There is a scene when Michael gathers everyone into the conference room and asks them to share about what their religions are – and what they might say about this curse. As they go around sharing, there is some bonding between the Presbyterians and some banter about other faiths and not being identified simply by your religious affiliation… but the Michael pops in and says something about how they just can’t believe in God after a day like today.  And the room goes absolutely silent.  Blank stares are all you see on the other faces.  Perhaps slight nods of assent.  Michael asks – What did people believe in before God?  The Sun?  Some animal?  And then proceeds to create the most fantastical animal god that he can dream up.

I wonder in some ways if that isn’t what the Israelites were thinking as they were huddling in fear at the base of Mt. Sinai.  Above them is thunder and lightning and booming and I’m pretty sure they thought they were about to die.  They had been led out of the land of Egypt to this desert landscape and they were doomed.  So they put their heads together and gathered up all the gold that they could get their hands on and formed it into the most awesome thing they could imagine. They formed a beautiful calf to protect them from this dangeours and fearsome God hovering on the mountain top.

Whenever we want God to fit into our box – to be tame and manageable and on our side, we craft hideous and fantastic idols.  We turn God into a policeman, or a gentle old man.  We turn God into vicious angry beast in whose hands we are helpless, sinful creatures.  And in each of theses ways in which we try to define God, to limit God, to say what God is – we fail.  We miss the point.

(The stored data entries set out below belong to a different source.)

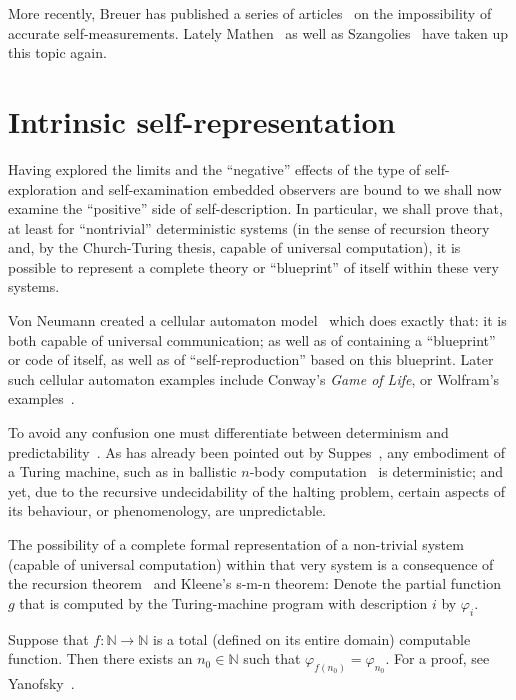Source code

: More recently, Breuer has published a series of articles~\cite{Breuer1995,Breuer1996,Breuer1999}
on the impossibility of accurate self-measurements.
Lately
Mathen~\cite{Mathen-2011,Mathen-2017}
as well as Szangolies~\cite{Szangolies:2015:1611-8812:169,Szangolies-16}
have taken up this topic again.





\chapter{Intrinsic self-representation}
\label{2016-pu-book-chapter-isr}

Having  explored the limits and the ``negative'' effects of the type of self-exploration and self-examination
embedded observers are bound to we shall now examine the ``positive'' side of self-description.
In particular, we shall prove that, at least for ``nontrivial''
deterministic systems (in the sense of recursion theory and,
by the Church-Turing thesis, capable of universal computation),
it is possible to represent a complete theory
or ``blueprint''
of itself within these very systems.

Von Neumann created a cellular automaton model~\cite{v-neumann-66}
which does exactly that: it is both capable of universal communication;
as well as of containing a ``blueprint'' or code of itself,
as well as of ``self-reproduction'' based on this blueprint.
Later such cellular automaton examples include Conway's {\em Game of Life},
or Wolfram's examples~\cite{wolfram-2002}.


To avoid any confusion one must differentiate between determinism and predictability~\cite{Myrvold2011237}.
As has already been pointed out by Suppes~\cite{suppes-1993}, any embodiment of a Turing machine,
such as in ballistic $n$-body computation~\cite{svozil-2007-cestial}
is deterministic; and yet, due to the recursive undecidability of the halting problem,
certain aspects of its behaviour, or phenomenology, are unpredictable.

The possibility of a complete formal representation of a non-trivial system (capable of universal computation)
within that very system is a consequence of the recursion theorem~\cite{Yanofsky-BSL:9051621}
and Kleene's s-m-n theorem:
Denote the partial function $g$ that is computed by the Turing-machine
program with description $i$ by $\varphi_i$.

Suppose that $f: {\mathbb N} \longrightarrow {\mathbb N}$ is a total (defined on its entire domain) computable function.
Then there exists an $n_0 \in {\mathbb N}$ such that $\varphi_{f(n_0)}=\varphi_{n_0}$.
For a proof, see Yanofsky~\cite{Yanofsky-BSL:9051621}.

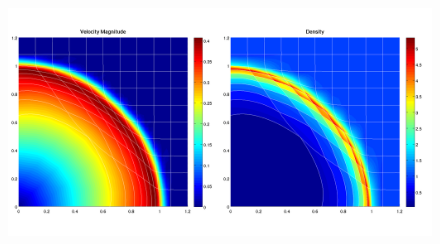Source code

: \documentclass[8pt,xcolor=svgnames]{beamer}
\begin{document}
\begin{frame}
\begin{figure}[ht]
\begin{animateinline}[autoplay,width=\textwidth]{1}
    \newframe[1]
    \includegraphics{./Images/SedovAnimation/SedovAnimation_200.png}
    \end{animateinline}
\end{figure}
\end{frame}
\end{document}
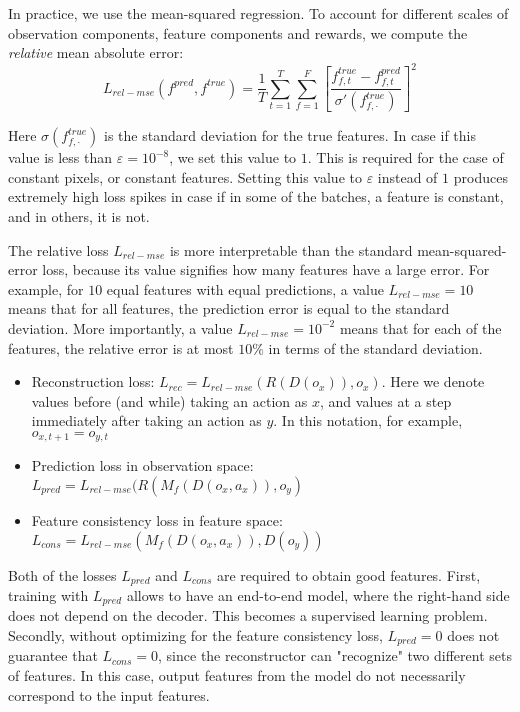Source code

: \documentclass[a4paper,11pt,oneside]{report}
\begin{document}
In practice, we use the mean-squared regression. To account for different scales of observation components, feature components and rewards, we compute the {\em relative} mean absolute error:
$$
L_{rel-mse}(f^{pred}, f^{true})=\frac{1}{T}\sum\limits_{t=1}^T\sum\limits_{f=1}^F\left[\frac{f^{true}_{f,t}-f^{pred}_{f, t}}{\sigma'(f^{true}_{f, \cdot})}\right]^2
$$

Here $\sigma(f^{true}_{f, \cdot})$ is the standard deviation for the true features. In case if this value is less than $\varepsilon=10^{-8}$, we set this value to $1$. This is required for the case of constant pixels, or constant features. Setting this value to $\varepsilon$ instead of $1$ produces extremely high loss spikes in case if in some of the batches, a feature is constant, and in others, it is not.

The relative loss $L_{rel-mse}$ is more interpretable than the standard mean-squared-error loss, because its value signifies how many features have a large error. For example, for $10$ equal features with equal predictions, a value $L_{rel-mse}=10$ means that for all features, the prediction error is equal to the standard deviation. More importantly, a value $L_{rel-mse}=10^{-2}$ means that for each of the features, the relative error is at most $10\%$ in terms of the standard deviation.

\begin{itemize}
    \item Reconstruction loss: $L_{rec}=L_{rel-mse}(R(D(o_{x})), o_{x})$. Here we denote values before (and while) taking an action as $x$, and values at a step immediately after taking an action as $y$. In this notation, for example, $o_{x, t+1}=o_{y,t}$
    \item Prediction loss in observation space: $L_{pred}=L_{rel-mse}(R(M_f(D(o_{x}, a_{x})), o_{y})$
    \item Feature consistency loss in feature space: $L_{cons}=L_{rel-mse}(M_f(D(o_x, a_x)), D(o_y))$
\end{itemize}

Both of the losses $L_{pred}$ and $L_{cons}$ are required to obtain good features. First, training with $L_{pred}$ allows to have an end-to-end model, where the right-hand side does not depend on the decoder. This becomes a supervised learning problem. Secondly, without optimizing for the feature consistency loss, $L_{pred}=0$ does not guarantee that $L_{cons}=0$, since the reconstructor can "recognize" two different sets of features. In this case, output features from the model do not necessarily correspond to the input features.
\end{document}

We never are able to get the entire picture.

When Moses met God on the hillside and asks for a name to give the Israelites.  Although it is debated how exactly the translate Exodus 3:14… both the ideas “I will be who I will be” and “I am who I am” both give us the impression that God is not to be defined by our words, our images, or our thoughts.  God is more than, God IS… and that immensity just doesn’t fit into our little brains.

Suffice it to say – any time that we speak of God, we create an idol of a sense.  The key is to keep aware of the fact that we have limited God by any gender, image, creature or name that we have given… and to keep ourselves open to the possibility that we might be wrong and incomplete and that we might need someone to shake those notions up a little bit for us.

Where we head terribly wrong is when we, like Michael, create a god of our own choosing – be it money or fame, or “some sort of monster, like something with the body of a walrus wit hteh head of a sea lion. Something with the body of an egret, with the head of a meerkat. Or just the head of a monkey, with the antlers of a reindeer. With the body of a… porcupine.”